• API
• FAQ
• Tools
• Archive
SHARE
TWEET

# Pokemon AI Model.

luckytyphlosion Jun 11th, 2019 (edited) 134 Never
Not a member of Pastebin yet? Sign Up, it unlocks many cool features!
1. so I went and looked at that game theory (study of field) textbook that had algorithms to solve payoff matrices
2. and I took the time to actually understand the estimation algorithm
3. turns out the estimation algorithm is very very very computationally feasible on a gba
4. you could probably run it even on a gameboy
5. so, now that actually solving a payoff matrix on a game boy is possible, this is how you would design a slightly more complex AI:
6. - firstly, we need to explain payoff matrices:
7. - this is an example of a payoff matrix: https://cdn.bulbagarden.net/upload/c/ca/GameTheory2.png
8. - player 1 is represented by the vertical strategies, while player 2 is represented by the horizontal strategies
9. - (note: the vertical move user is tyranitar (you), and the horizontal move user is alakazam (opponent))
10. - each cell represents the payoff (in this case the effective base power of the move) each player gets based on the strategy that they both choose
11. - for example, if tyranitar chooses earthquake and alakazam chooses HP fire, then player 1 would have a base power of 100 and player 2 would have a base power of 35
12. - there are algorithms which "solve" payoff matrices by finding the nash equilibrium, which is a state where neither player can do better by changing their own strategy if the other player does not change their strategy
13. - there are two types of strategy profiles: pure strategy (always pick this strategy) and mixed strategy (pick a combination of strategies with each strategy having a probability of being picked)

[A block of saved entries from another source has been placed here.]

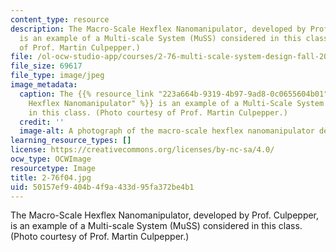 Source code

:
```yaml
---
content_type: resource
description: The Macro-Scale Hexflex Nanomanipulator, developed by Prof. Culpepper,
  is an example of a Multi-scale System (MuSS) considered in this class.(Photo courtesy
  of Prof. Martin Culpepper.)
file: /ol-ocw-studio-app/courses/2-76-multi-scale-system-design-fall-2004/50157ef9404b4f9a433d95fa372be4b1_2-76f04.jpg
file_size: 69617
file_type: image/jpeg
image_metadata:
  caption: The {{% resource_link "223a664b-9319-4b97-9ad8-0c0655604b01" "Macro-Scale
    Hexflex Nanomanipulator" %}} is an example of a Multi-Scale System (MuSS) considered
    in this class. (Photo courtesy of Prof. Martin Culpepper.)
  credit: ''
  image-alt: A photograph of the macro-scale hexflex nanomanipulator device.
learning_resource_types: []
license: https://creativecommons.org/licenses/by-nc-sa/4.0/
ocw_type: OCWImage
resourcetype: Image
title: 2-76f04.jpg
uid: 50157ef9-404b-4f9a-433d-95fa372be4b1
---
```

The Macro-Scale Hexflex Nanomanipulator, developed by Prof. Culpepper, is an example of a Multi-scale System (MuSS) considered in this class.(Photo courtesy of Prof. Martin Culpepper.) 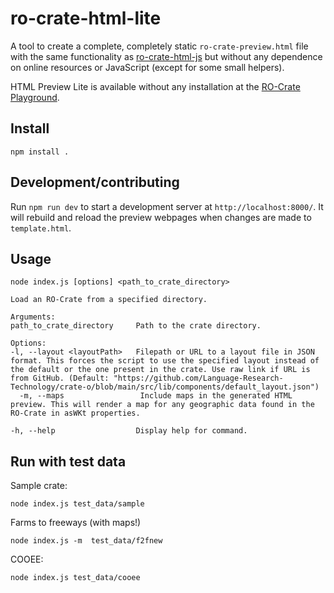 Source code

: # ro-crate-html-lite

A tool to create a complete, completely static `ro-crate-preview.html` file with the same functionality as [ro-crate-html-js](https://github.com/UTS-eResearch/ro-crate-html-js) but without any dependence on online resources or JavaScript (except for some small helpers).

HTML Preview Lite is available without any installation at the [RO-Crate Playground](https://ro-crate.ldaca.edu.au/).

## Install

```
npm install .

```

## Development/contributing

Run `npm run dev` to start a development server at `http://localhost:8000/`. It will rebuild and reload the preview webpages when changes are made to `template.html`.

## Usage

```
node index.js [options] <path_to_crate_directory>

Load an RO-Crate from a specified directory.

Arguments:
path_to_crate_directory     Path to the crate directory.

Options:
-l, --layout <layoutPath>   Filepath or URL to a layout file in JSON format. This forces the script to use the specified layout instead of the default or the one present in the crate. Use raw link if URL is from GitHub. (Default: "https://github.com/Language-Research-Technology/crate-o/blob/main/src/lib/components/default_layout.json")
  -m, --maps                 Include maps in the generated HTML preview. This will render a map for any geographic data found in the RO-Crate in asWKt properties.

-h, --help                  Display help for command.
```

## Run with test data

Sample crate:

```
node index.js test_data/sample
```

Farms to freeways (with maps!)

```
node index.js -m  test_data/f2fnew
```
COOEE:

```
node index.js test_data/cooee
```
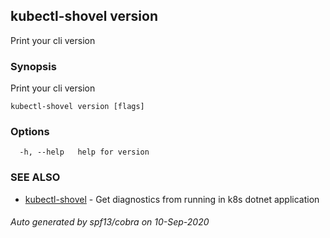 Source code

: ## kubectl-shovel version

Print your cli version

### Synopsis

Print your cli version

```
kubectl-shovel version [flags]
```

### Options

```
  -h, --help   help for version
```

### SEE ALSO

* [kubectl-shovel](kubectl-shovel.md)	 - Get diagnostics from running in k8s dotnet application

###### Auto generated by spf13/cobra on 10-Sep-2020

14. - in addition, there is something called "expected payoff", which is the payoff you would expect given your strategy
15. - if both players are playing a pure strategy, then the expected payoff is exactly the payoff you'd get
16. - if both players are playing a mixed strategy, then the expected payoff is the average payoff over a long (infinite) amount of games
17. - for this specific example, assuming that all you care about is effective base power, the nash equilibrium would be for player 1 to always pick pursuit and for player 2 to always pick shock wave
18. - however, effective base power is not the only measure of a good choice in pokemon
19. - if we look at pokemon hypothetically, the only reward of a battle is winning (excluding side effects like levelling up)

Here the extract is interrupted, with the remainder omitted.